The corresponding parameters values will be aggregated into a 4-dimensional data point. If this data point does not already exist in the hypercube, it will be added, when (i) a EADL/ADL has been recognized or (ii) a CDS has been executed. Let x denote this considered data point. Data point x will be associated with a set of values, denoted valsx. Initially, these values v ∈ valsx describe the events which caused the creation of the data point x. Later on, the values will be amended by the experiences learned for the situational setting data represented by x. The potential elements v in the value set valsx of data point x set can be:
-
1.
an atomic denominator ea for an recognized ADL/EDL.
-
2.
a triple (c, r, ea) describing the category c of a CDS executed (Table 2), the execution result r (Table 3) and eventually the perceived occasion of the CDS execution, given by the recognition of an EDL/ADL with denominator ea in close temporal proximity to the CDS execution. ea may be empty, special denominator nil, if no such EDL/ADL has been recognized in close temporal proximity to the execution of a CDS.

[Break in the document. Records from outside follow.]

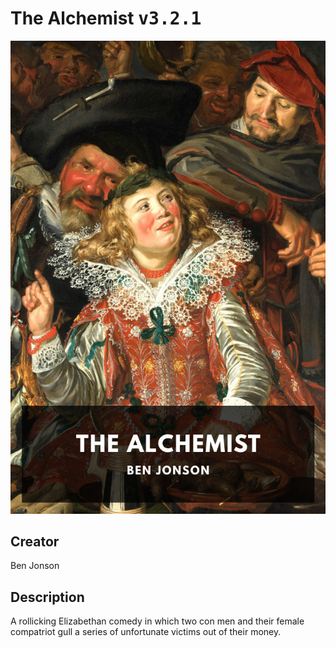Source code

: 
# The Alchemist <kbd>v3.2.1</kbd>

<center>
  <img src="./cover-1024.jpg"/>
</center>

## Creator
Ben Jonson

## Description
A rollicking Elizabethan comedy in which two con men and their female compatriot gull a series of unfortunate victims out of their money.
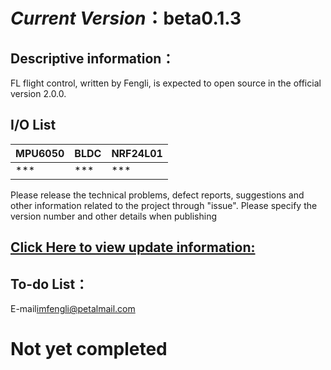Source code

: 
# ***Current Version***：beta0.1.3

## Descriptive information：
FL flight control, written by Fengli, is expected to open source in the official version 2.0.0.
## I/O List
|MPU6050|BLDC|NRF24L01|
|---|---|---|
| *** | *** | *** |

Please release the technical problems, defect reports, suggestions and other information related to the project through "issue". Please specify the version number and other details when publishing
## [Click Here to view update information:]
[Click Here to view update information:]:https://github.com/ImFengLi/FL_UAV/blob/master/FL_UAV_Update.md

## To-do List：


E-mail<imfengli@petalmail.com>

# Not yet completed

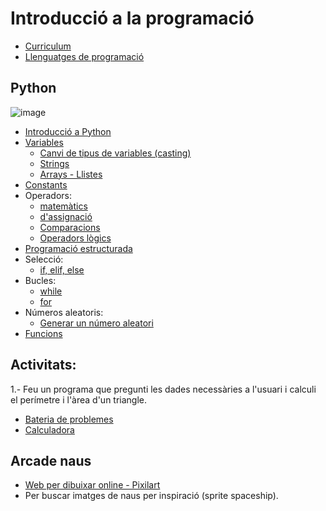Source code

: # Introducció a la programació

- [Curriculum](curriculum.md)
- [Llenguatges de programació](llenguatges.md)

## Python

![image](https://github.com/XaSaFa/IntroduccioProgramacio/assets/110727546/4371408d-1887-4d0a-a6a4-509b6a1cc4b2)

- [Introducció a Python](python_intro.md)
- [Variables](variables.md)
  - [Canvi de tipus de variables (casting)](https://www.w3schools.com/python/python_casting.asp)
  - [Strings](string.md)
  - [Arrays - Llistes](array.md)
- [Constants](constants.md)
- Operadors:
  - [matemàtics](operacions.md)
  - [d'assignació](op_assignacio.md)
  - [Comparacions](op_comparadors.md)
  - [Operadors lògics](op_logics.md)
- [Programació estructurada](programacio_estructurada.md)
- Selecció:
  - [if, elif, else](seleccio.md)
- Bucles:
  - [while](while.md)
  - [for](for.md)
- Números aleatoris:
  - [Generar un número aleatori](aleatori.md)
- [Funcions](funcions.md)


## Activitats:

1.- Feu un programa que pregunti les dades necessàries a l'usuari i calculi el perímetre i l'àrea d'un triangle.

- [Bateria de problemes](bateria.md)
- [Calculadora](calculadora.md)


## Arcade naus

- [Web per dibuixar online - Pixilart](https://www.pixilart.com/)
- Per buscar imatges de naus per inspiració (sprite spaceship).
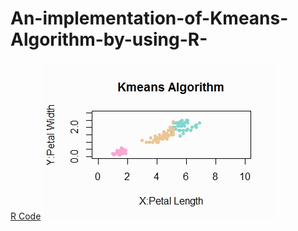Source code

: # An-implementation-of-Kmeans-Algorithm-by-using-R-
[R Code](https://github.com/CubatLin/An-implementation-of-Kmeans-Algorithm-by-R-/blob/master/kmeans_MIACadm.R)
![image](https://github.com/CubatLin/An-implementation-of-Kmeans-Algorithm-by-R-/blob/master/KmeansVisulization.jpeg)
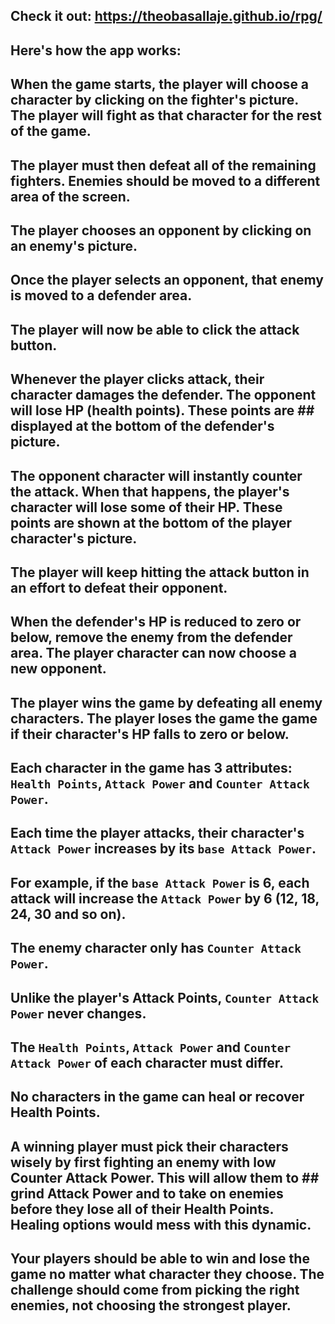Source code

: ## Check it out: https://theobasallaje.github.io/rpg/

## Here's how the app works:

## When the game starts, the player will choose a character by clicking on the fighter's picture. The player will fight as that character for the rest of the game.
## The player must then defeat all of the remaining fighters. Enemies should be moved to a different area of the screen.
## The player chooses an opponent by clicking on an enemy's picture.
## Once the player selects an opponent, that enemy is moved to a defender area.

## The player will now be able to click the attack button.

## Whenever the player clicks attack, their character damages the defender. The opponent will lose HP (health points). These points are  ## displayed at the bottom of the defender's picture. 
## The opponent character will instantly counter the attack. When that happens, the player's character will lose some of their HP. These points are shown at the bottom of the player character's picture.

## The player will keep hitting the attack button in an effort to defeat their opponent.

## When the defender's HP is reduced to zero or below, remove the enemy from the defender area. The player character can now choose a new opponent.

## The player wins the game by defeating all enemy characters. The player loses the game the game if their character's HP falls to zero or below.

## Each character in the game has 3 attributes: `Health Points`, `Attack Power` and `Counter Attack Power`.

## Each time the player attacks, their character's `Attack Power` increases by its `base Attack Power`. 

## For example, if the `base Attack Power` is 6, each attack will increase the `Attack Power` by 6 (12, 18, 24, 30 and so on).

## The enemy character only has `Counter Attack Power`. 

## Unlike the player's Attack Points, `Counter Attack Power` never changes.

## The `Health Points`, `Attack Power` and `Counter Attack Power` of each character must differ.

## No characters in the game can heal or recover Health Points. 

## A winning player must pick their characters wisely by first fighting an enemy with low Counter Attack Power. This will allow them to ## grind Attack Power and to take on enemies before they lose all of their Health Points. Healing options would mess with this dynamic.

## Your players should be able to win and lose the game no matter what character they choose. The challenge should come from picking the right enemies, not choosing the strongest player.
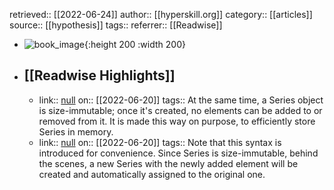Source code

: retrieved:: [[2022-06-24]]
author:: [[hyperskill.org]]
category:: [[articles]]
source:: [[hypothesis]]
tags:: 
referrer:: [[Readwise]]

- ![book_image](https://readwise-assets.s3.amazonaws.com/static/images/article1.be68295a7e40.png){:height 200 :width 200}
- ## [[Readwise Highlights]]
	- link:: [null](null)
	  on:: [[2022-06-20]]
	  tags:: 
	  At the same time, a Series object is size-immutable; once it's created, no elements can be added to or removed from it. It is made this way on purpose, to efficiently store Series in memory.
	- link:: [null](null)
	  on:: [[2022-06-20]]
	  tags:: 
	  Note that this syntax is introduced for convenience. Since Series is size-immutable, behind the scenes, a new Series with the newly added element will be created and automatically assigned to the original one.
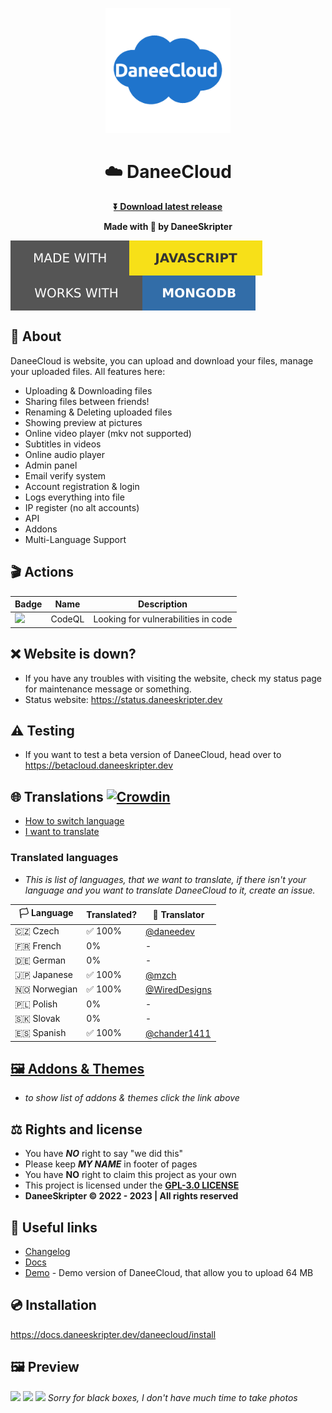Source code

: <p align="center">
<img width="200" height="200" src="/img/daneecloudlogo.png"></img>
</p>

# <h1 align="center">☁️ DaneeCloud</h1>
<b><p align="center">[⏬ Download latest release](https://github.com/daneeskripter/daneecloud/releases)</p></b>
<b><p align="center">Made with 💖 by DaneeSkripter</p></b>

<img align="center" src="/img/js.svg"></img>
<img align="center" src="/img/mongodb.svg"></img>

## 📃 About
DaneeCloud is website, you can upload and download your files, manage your uploaded files. All features here:
- Uploading & Downloading files
- Sharing files between friends!
- Renaming & Deleting uploaded files
- Showing preview at pictures
- Online video player (mkv not supported)
- Subtitles in videos
- Online audio player
- Admin panel
- Email verify system
- Account registration & login
- Logs everything into file
- IP register (no alt accounts)
- API
- Addons
- Multi-Language Support

## 🎬 Actions
| Badge | Name | Description |
| ----- | ---- | ----------- |
| ![](https://img.shields.io/github/actions/workflow/status/DaneeSkripter/DaneeCloud/codeql.yml?label=CodeQL&logo=github) | CodeQL | Looking for vulnerabilities in code |

## ❌ Website is down?
- If you have any troubles with visiting the website, check my status page for maintenance message or something.
- Status website: https://status.daneeskripter.dev

## ⚠ Testing
- If you want to test a beta version of DaneeCloud, head over to https://betacloud.daneeskripter.dev

## 🌐 Translations [![Crowdin](https://badges.crowdin.net/daneecloud/localized.svg)](https://crowdin.com/project/daneecloud)
- [How to switch language](https://docs.daneeskripter.dev/daneecloud/change-language)
- [I want to translate](https://crowdin.com/project/daneecloud)
### Translated languages
- *This is list of languages, that we want to translate, if there isn't your language and you want to translate DaneeCloud to it, create an issue.*
  
| 🏳️ Language | Translated? | 🙋 Translator |
| ------------ | ---------- | -------------- |
| 🇨🇿 Czech     | ✅ 100%     | [@daneedev](https://github.com/daneedev) |
| 🇫🇷 French      | 0%          | - |
| 🇩🇪 German      | 0%          | - |
| 🇯🇵 Japanese  | ✅ 100%     | [@mzch](https://github.com/mzch) |
| 🇳🇴 Norwegian   | ✅ 100%     | [@WiredDesigns](https://www.github.com/WiredDesigns) |
| 🇵🇱 Polish      | 0%          | - |
| 🇸🇰 Slovak      | 0%          | - |
| 🇪🇸 Spanish   | ✅ 100%     | [@chander1411](https://github.com/chander1411) |

## [🖼️ Addons & Themes](./addons.md)
- *to show list of addons & themes click the link above*

## ⚖️ Rights and license
- You have ***NO*** right to say "we did this"
- Please keep ***MY NAME*** in footer of pages
- You have **NO** right to claim this project as your own
- This project is licensed under the **[GPL-3.0 LICENSE](./LICENSE)**
- **DaneeSkripter ©️ 2022 - 2023 | All rights reserved**

## 🔗 Useful links
- [Changelog](https://github.com/DaneeSkripter/DaneeCloud/blob/main/CHANGELOG.MD)
- [Docs](https://docs.daneeskripter.dev/daneecloud/) 
- [Demo](https://cloud.daneeskripter.dev) - Demo version of DaneeCloud, that allow you to upload 64 MB

## 💿 Installation
https://docs.daneeskripter.dev/daneecloud/install


## 🖼️ Preview
![](https://cloud.daneeskripter.dev/sf/daneeskripter/daneecloudhome.png)
![](https://cloud.daneeskripter.dev/sf/daneeskripter/daneecloudfiles.png)
![](https://cloud.daneeskripter.dev/sf/daneeskripter/daneecloudadmin.png)
*Sorry for black boxes, I don't have much time to take photos*


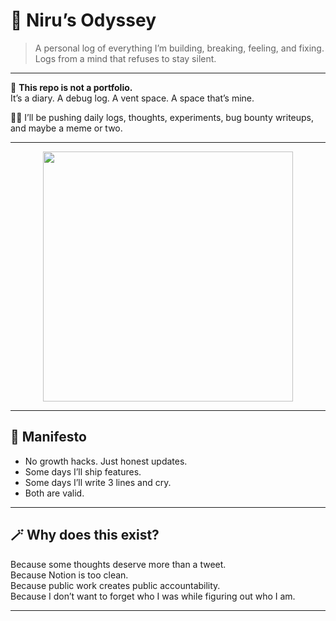 # 🌌 Niru’s Odyssey

> A personal log of everything I’m building, breaking, feeling, and fixing.
> Logs from a mind that refuses to stay silent.

---

🧠 **This repo is not a portfolio.**  
It’s a diary. A debug log. A vent space. A space that’s mine.

👨‍💻 I’ll be pushing daily logs, thoughts, experiments, bug bounty writeups, and maybe a meme or two.

---

<div align="center">
  <img src="https://media.giphy.com/media/v1.Y2lkPTc5MGI3NjExYmNyaW94aXg2aHRmYmVxdmtnbTI0Y3JzZWFydHZobHNybmczZXA0biZlcD12MV8x/g3nS0nlU0fjZy/giphy.gif" width="400" />
</div>

---

## 🧾 Manifesto

- No growth hacks. Just honest updates.
- Some days I’ll ship features.  
- Some days I’ll write 3 lines and cry.  
- Both are valid.

---

## 🪄 Why does this exist?

Because some thoughts deserve more than a tweet.  
Because Notion is too clean.  
Because public work creates public accountability.  
Because I don’t want to forget who I was while figuring out who I am.

---

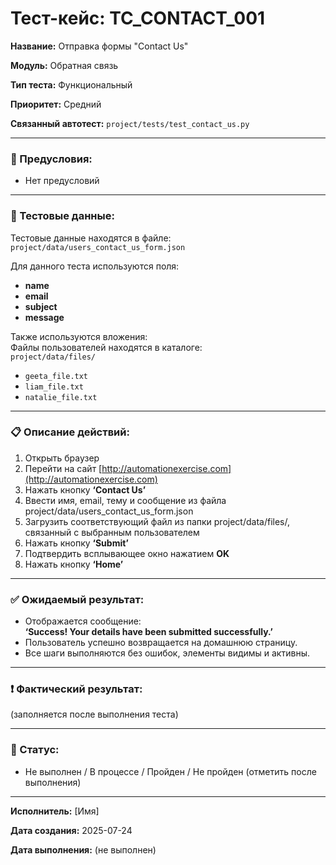 # Тест-кейс: TC_CONTACT_001

**Название:** Отправка формы "Contact Us"

**Модуль:** Обратная связь

**Тип теста:** Функциональный

**Приоритет:** Средний

**Связанный автотест:** `project/tests/test_contact_us.py`

---

### 🔧 Предусловия:
- Нет предусловий

---

### 🧪 Тестовые данные:

Тестовые данные находятся в файле:  
`project/data/users_contact_us_form.json`

Для данного теста используются поля:
- **name**
- **email**
- **subject**
- **message**

Также используются вложения:  
Файлы пользователей находятся в каталоге:  
`project/data/files/`  
- `geeta_file.txt`  
- `liam_file.txt`  
- `natalie_file.txt`

---

### 📋 Описание действий:

1. Открыть браузер  
2. Перейти на сайт [http://automationexercise.com](http://automationexercise.com)  
3. Нажать кнопку **‘Contact Us’**  
4. Ввести имя, email, тему и сообщение из файла project/data/users_contact_us_form.json 
5. Загрузить соответствующий файл из папки project/data/files/, связанный с выбранным пользователем
6. Нажать кнопку **‘Submit’**  
7. Подтвердить всплывающее окно нажатием **OK**  
8. Нажать кнопку **‘Home’**

---

### ✅ Ожидаемый результат:
- Отображается сообщение:  
  **‘Success! Your details have been submitted successfully.’**
- Пользователь успешно возвращается на домашнюю страницу.
- Все шаги выполняются без ошибок, элементы видимы и активны.

---

### ❗ Фактический результат:
(заполняется после выполнения теста)

---

### 📌 Статус:
- Не выполнен / В процессе / Пройден / Не пройден (отметить после выполнения)

---

**Исполнитель:** [Имя]

**Дата создания:** 2025-07-24

**Дата выполнения:** (не выполнен)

Table 2. Categories of CDS indicating the severity with respect to the involved health hazards Table 3. Possible result values for a CDS execution
For example, a recognized EDL »tumble« typically causes immediately the execution of a CDS, so it is useful to associate the CDS execution directly with the occasion of this recognized EDL. A similar close temporal proximity is typically between the ADL »runaway« and the CDS execution for handling the foreseeable health hazard resulting from the runaway situation. On the other site, an “insufficient drinking” health hazard handling dialogue takes place significantly later than the last recognized »drinking« ADL and independently from other EDL/ADLs. Therefore, it does not make sense to associate the data point for corresponding CDS execution with any EDL/ADL. Only, if an EDL/ADL incidentally would be recognized in close temporal proximity to the “insufficient drinking” dialogue execution, it would be added as the incidental occasion of the CDS execution. In the latter case, this really makes sense, because the corresponding EDL/ADL could have in fact influenced the specific user reaction to the “insufficient drinking” dialogue execution.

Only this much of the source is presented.